§ **Activity**:
Exclude the pictures, then restate exactly each line of the data below from the first through the line containing "az deployment group create".

[Data extracted from a collection]
□ □ □ □ □ □ □

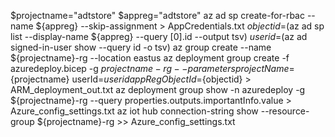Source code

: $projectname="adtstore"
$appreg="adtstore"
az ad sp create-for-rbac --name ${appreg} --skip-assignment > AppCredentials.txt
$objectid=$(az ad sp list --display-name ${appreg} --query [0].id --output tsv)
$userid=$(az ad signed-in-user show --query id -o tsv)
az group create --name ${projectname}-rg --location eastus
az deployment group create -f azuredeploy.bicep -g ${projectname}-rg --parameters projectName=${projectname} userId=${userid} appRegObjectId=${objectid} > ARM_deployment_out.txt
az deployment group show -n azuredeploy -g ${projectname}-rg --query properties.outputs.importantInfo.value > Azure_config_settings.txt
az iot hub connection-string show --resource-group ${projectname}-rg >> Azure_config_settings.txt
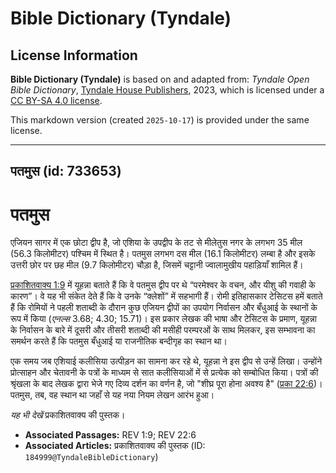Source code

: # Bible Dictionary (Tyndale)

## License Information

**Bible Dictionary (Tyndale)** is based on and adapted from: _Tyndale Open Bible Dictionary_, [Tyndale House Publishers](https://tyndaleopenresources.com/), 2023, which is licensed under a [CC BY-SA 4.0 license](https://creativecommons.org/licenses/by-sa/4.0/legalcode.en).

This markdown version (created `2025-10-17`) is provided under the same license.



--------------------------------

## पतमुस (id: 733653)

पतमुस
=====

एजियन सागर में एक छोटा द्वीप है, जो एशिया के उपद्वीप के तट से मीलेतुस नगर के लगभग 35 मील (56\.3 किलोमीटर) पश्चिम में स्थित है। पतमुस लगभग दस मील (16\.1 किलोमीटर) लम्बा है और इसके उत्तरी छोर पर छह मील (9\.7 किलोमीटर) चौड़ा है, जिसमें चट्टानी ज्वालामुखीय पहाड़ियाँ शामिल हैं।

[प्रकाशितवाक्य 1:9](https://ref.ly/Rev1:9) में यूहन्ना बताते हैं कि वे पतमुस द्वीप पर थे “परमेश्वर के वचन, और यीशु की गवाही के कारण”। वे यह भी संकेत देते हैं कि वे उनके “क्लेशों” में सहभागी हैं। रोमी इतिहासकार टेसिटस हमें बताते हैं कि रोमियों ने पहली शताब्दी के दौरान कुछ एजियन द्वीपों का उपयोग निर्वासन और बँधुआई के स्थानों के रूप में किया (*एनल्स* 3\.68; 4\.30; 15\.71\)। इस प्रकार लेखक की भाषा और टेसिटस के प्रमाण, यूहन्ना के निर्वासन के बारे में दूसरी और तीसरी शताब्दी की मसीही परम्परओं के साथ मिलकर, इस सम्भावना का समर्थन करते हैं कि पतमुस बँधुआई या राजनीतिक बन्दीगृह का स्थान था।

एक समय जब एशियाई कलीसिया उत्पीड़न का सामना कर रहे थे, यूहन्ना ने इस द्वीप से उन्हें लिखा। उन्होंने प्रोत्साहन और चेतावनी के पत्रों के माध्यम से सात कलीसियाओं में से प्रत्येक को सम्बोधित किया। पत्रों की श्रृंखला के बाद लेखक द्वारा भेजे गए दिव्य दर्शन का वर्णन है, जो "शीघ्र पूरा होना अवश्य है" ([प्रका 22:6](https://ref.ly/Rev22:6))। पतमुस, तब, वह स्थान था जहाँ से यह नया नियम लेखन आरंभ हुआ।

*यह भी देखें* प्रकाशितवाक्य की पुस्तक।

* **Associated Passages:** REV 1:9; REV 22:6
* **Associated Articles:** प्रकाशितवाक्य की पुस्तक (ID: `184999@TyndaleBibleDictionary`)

□ □ □ □ □ □ □

§ **Problem solution**:
Source code

: $projectname="adtstore"
$appreg="adtstore"
az ad sp create-for-rbac --name ${appreg} --skip-assignment > AppCredentials.txt
$objectid=$(az ad sp list --display-name ${appreg} --query [0].id --output tsv)
$userid=$(az ad signed-in-user show --query id -o tsv)
az group create --name ${projectname}-rg --location eastus
az deployment group create -f azuredeploy.bicep -g ${projectname}-rg --parameters projectName=${projectname} userId=${userid} appRegObjectId=${objectid} > ARM_deployment_out.txt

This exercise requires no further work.